- _TASK ITEM_
For the word "must", determine how many lines of the entries below contain it, and give only that number.

Records excerpted from a collection:
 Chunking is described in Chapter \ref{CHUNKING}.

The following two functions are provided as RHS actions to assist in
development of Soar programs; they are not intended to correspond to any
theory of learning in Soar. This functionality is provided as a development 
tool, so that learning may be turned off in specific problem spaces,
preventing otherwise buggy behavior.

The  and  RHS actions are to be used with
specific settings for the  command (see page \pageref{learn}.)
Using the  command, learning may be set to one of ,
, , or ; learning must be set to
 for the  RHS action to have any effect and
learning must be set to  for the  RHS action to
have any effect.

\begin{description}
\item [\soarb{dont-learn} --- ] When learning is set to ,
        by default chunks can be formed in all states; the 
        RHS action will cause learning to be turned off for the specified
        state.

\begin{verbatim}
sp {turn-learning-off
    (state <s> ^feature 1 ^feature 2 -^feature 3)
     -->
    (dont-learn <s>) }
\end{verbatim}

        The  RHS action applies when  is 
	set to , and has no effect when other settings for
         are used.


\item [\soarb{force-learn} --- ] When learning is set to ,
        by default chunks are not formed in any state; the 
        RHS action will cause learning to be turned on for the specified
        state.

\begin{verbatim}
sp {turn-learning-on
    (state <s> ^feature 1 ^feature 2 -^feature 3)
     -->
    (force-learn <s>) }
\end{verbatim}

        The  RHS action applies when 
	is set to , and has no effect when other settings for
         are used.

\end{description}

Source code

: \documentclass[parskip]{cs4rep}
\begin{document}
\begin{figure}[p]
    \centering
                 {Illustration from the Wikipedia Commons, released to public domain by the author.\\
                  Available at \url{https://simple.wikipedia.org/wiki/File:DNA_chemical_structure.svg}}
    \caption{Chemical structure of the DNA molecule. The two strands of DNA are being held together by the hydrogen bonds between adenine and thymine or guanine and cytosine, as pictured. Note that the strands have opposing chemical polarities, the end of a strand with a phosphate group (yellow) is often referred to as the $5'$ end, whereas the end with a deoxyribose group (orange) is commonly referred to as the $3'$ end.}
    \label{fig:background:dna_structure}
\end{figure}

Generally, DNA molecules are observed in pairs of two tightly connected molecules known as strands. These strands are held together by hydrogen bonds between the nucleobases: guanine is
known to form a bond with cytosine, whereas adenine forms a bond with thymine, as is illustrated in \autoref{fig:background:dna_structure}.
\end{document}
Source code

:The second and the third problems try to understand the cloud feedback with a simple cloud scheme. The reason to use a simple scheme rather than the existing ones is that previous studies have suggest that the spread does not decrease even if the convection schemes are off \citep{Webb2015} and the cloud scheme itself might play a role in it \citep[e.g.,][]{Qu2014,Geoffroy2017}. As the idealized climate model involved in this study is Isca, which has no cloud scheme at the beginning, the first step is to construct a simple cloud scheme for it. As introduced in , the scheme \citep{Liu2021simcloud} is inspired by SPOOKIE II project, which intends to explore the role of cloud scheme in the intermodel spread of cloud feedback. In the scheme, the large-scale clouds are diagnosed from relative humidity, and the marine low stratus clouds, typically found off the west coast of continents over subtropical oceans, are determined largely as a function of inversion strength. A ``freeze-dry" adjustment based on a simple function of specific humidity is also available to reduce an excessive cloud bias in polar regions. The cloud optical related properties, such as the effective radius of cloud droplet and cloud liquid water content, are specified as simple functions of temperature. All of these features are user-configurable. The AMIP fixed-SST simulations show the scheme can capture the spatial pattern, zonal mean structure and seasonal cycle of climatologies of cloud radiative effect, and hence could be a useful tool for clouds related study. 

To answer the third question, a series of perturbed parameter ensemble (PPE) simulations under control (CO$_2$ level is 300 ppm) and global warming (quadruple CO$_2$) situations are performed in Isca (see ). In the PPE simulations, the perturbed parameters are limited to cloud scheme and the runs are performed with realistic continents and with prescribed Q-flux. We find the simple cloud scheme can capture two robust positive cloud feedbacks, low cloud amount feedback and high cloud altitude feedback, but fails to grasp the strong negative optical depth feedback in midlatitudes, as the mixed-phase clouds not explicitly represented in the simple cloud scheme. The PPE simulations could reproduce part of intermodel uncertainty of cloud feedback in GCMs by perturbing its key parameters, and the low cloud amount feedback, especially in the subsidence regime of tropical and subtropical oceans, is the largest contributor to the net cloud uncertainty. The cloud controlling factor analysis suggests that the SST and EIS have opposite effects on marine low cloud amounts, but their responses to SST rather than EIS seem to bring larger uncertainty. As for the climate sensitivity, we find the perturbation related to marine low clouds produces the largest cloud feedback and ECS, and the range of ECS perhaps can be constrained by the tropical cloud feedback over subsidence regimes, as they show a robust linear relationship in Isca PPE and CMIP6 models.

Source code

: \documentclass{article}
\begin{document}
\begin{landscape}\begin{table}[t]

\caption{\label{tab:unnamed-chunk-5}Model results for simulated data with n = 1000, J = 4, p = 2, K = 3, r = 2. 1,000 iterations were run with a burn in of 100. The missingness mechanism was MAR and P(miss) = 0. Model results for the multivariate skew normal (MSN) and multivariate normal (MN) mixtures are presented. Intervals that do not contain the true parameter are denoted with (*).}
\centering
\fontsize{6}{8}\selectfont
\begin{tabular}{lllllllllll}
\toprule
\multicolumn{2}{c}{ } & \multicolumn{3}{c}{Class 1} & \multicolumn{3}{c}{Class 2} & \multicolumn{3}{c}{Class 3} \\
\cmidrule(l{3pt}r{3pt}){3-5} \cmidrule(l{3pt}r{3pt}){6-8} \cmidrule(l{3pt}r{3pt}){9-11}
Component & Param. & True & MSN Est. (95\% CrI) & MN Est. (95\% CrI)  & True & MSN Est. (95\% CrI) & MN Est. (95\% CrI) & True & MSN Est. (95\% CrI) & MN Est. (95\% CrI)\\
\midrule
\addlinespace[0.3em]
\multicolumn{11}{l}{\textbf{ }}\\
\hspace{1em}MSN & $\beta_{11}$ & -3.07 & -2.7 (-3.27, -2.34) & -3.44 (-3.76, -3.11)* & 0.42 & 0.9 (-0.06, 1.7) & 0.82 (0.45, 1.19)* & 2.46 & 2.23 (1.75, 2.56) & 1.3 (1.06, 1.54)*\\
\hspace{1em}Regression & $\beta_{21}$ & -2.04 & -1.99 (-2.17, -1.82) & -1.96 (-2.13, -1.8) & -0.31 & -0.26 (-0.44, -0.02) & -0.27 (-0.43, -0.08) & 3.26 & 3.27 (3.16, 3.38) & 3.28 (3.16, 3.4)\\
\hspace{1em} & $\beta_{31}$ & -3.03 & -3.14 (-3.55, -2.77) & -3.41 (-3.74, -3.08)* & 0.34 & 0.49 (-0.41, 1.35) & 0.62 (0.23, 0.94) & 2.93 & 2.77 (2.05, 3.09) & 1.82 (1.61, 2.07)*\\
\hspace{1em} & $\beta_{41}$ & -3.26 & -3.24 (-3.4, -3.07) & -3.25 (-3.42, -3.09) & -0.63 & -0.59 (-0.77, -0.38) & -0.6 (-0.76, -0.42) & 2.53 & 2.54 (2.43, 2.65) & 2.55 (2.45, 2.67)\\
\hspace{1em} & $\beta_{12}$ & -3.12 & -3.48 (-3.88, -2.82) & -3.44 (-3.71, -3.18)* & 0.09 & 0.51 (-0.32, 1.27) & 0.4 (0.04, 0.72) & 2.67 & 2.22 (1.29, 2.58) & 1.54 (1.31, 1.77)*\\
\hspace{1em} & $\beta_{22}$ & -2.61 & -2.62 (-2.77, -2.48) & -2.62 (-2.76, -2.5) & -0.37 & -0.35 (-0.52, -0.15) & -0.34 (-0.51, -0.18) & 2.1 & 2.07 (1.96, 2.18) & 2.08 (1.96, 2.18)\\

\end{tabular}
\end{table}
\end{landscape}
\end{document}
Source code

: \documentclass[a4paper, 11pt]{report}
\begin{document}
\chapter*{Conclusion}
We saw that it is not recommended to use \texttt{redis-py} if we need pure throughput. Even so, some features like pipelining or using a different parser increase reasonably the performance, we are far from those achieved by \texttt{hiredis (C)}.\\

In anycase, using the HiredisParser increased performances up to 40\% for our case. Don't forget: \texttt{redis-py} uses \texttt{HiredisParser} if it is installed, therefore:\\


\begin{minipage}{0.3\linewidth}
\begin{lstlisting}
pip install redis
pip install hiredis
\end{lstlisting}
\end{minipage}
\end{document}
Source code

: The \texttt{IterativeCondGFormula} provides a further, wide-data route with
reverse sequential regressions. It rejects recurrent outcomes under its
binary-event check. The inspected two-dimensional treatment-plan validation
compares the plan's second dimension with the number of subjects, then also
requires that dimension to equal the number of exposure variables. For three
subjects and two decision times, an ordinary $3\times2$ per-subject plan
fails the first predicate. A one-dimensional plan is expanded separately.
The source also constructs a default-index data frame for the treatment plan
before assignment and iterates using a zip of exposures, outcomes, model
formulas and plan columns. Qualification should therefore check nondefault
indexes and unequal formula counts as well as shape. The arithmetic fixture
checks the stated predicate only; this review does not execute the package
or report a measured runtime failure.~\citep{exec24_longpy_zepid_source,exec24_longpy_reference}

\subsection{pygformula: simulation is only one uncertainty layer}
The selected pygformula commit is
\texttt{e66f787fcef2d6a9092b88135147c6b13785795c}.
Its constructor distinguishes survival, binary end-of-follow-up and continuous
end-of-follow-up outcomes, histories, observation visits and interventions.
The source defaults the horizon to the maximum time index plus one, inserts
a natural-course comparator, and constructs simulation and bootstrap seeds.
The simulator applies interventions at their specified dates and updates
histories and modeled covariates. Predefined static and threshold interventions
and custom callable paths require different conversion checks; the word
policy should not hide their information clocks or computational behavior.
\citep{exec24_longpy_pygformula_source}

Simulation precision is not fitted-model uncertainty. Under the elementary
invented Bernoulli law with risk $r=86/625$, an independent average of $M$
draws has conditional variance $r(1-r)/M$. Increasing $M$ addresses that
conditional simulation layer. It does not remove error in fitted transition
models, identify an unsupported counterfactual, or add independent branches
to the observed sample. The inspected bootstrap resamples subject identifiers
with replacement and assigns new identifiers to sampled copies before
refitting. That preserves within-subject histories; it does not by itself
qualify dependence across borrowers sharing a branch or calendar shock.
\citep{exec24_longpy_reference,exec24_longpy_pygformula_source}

- _OUTPUT BELOW_
2